Çünkü Silahçıoğlu’na göre Osmanlı “saf Türk” değildi; aksine padişahların çoğunun annesi Rum veya Slavdı. Fatih Sultan Mehmet’ten, örneğin, “Rum çocuğu” diye iğrenerek söz ettiğini hatırlıyorum.
Dahası, çatık kaşlı generale göre, Osmanlı, Türk kimliğini bastırmış, ezmiş, geride bırakmıştı. “Türklüğün kurtuluşu” ise, tahmin edebileceğiniz gibi, “en büyük Türk”, yani Mustafa Kemal Atatürk tarafından sağlanmıştı.
O zamandan bu yana Kemalistlerin Osmanlı düşmanlığına dair tonla örnek gördüm. En son da, ulusalcı akademisyen Prof. Nurşen Mazıcı’nın Osmanlı hanedan üyelerine “veled-i zina” dediğini duydum.
Ama bu çirkin hakaret, Mazıcı’nın nefreti kadar cehaletini de izhar etmiş oldu. Çünkü İslam hukukunda cariyeler de nikahlı eşler gibi “helal dairesi”ndedir, dolayısıyla yine İslamî bir kavram olan “zina”nın tümüyle dışındadırlar. Bu apaçık tahkire karşılık, Sultan II. Abdülhamid Han’ın torunu Şehzade Orhan Osmanoğlu’nun açtığı dava ise haklıdır.
Kemalizm’in mirası
Tüm bu Osmanlı düşmanlığı, Kemalist rejimin Türkiye’ye hediye ettiği bağnazlıklardan biridir. Temelinde ise, Devlet-i Aliyye’yi alabildiğince kötüleyerek, onun toprakları üzerinde kurulan ulus-devleti yüceltme dürtüsü yatar. Aynen Sırp veya Bulgar milliyetçilerinin Balkanlar’da, Baasçıların da Arap dünyasında yaptığı gibi.

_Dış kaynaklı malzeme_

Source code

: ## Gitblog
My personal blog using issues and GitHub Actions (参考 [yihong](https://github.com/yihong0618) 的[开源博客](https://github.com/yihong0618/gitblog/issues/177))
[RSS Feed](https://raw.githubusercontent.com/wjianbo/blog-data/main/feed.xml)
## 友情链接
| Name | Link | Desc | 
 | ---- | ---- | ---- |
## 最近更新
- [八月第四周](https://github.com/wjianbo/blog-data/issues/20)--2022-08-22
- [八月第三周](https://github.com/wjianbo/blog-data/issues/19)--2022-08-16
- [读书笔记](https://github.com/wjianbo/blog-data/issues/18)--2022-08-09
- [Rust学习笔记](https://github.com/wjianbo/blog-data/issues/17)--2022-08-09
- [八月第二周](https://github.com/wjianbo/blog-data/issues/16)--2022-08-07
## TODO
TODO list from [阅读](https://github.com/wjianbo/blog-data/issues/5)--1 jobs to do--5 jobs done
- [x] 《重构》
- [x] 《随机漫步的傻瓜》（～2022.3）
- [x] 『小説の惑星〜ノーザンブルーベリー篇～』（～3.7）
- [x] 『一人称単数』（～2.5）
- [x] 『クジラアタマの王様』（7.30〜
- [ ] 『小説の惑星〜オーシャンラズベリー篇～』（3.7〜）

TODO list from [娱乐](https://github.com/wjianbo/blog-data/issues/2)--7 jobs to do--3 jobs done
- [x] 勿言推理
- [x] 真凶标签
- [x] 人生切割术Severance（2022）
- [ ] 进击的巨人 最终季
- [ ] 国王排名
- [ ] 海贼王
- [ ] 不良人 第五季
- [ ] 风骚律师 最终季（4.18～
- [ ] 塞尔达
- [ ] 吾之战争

Hilmi Yavuz hoca, Zaman’daki köşesinde değindi geçenlerde bu konuya. “Muhteşem Yüzyıl bir ilk mi?” başlıklı önemli yazısında “büyük Osmanlı padişahlarının alabildiğine aşağılanıp horlandığı popüler tarihî romanların 1930’lu yıllarda yaygınlaştığını”hatırlattı.
Örneğin Kemalist yazar Nizamettin Nazif Tepedelenlioğlu, Deli Deryalı adlı romanında Kanunî’nin, “her Osmanlı prensi gibi, mütereddî [soysuzlaşmış] ve şehvetperest” olduğunu yazmıştı. Aynı yazar, Kara Davut adlı romanında da, Fatih Sultan Mehmed’i “acımasız ve zalim bir hükümdar” olarak tasvir ediyor, Türklüğü temsil eden Kara Davut adlı hayali karaktere ise Fatih’i tokatlattırıyordu!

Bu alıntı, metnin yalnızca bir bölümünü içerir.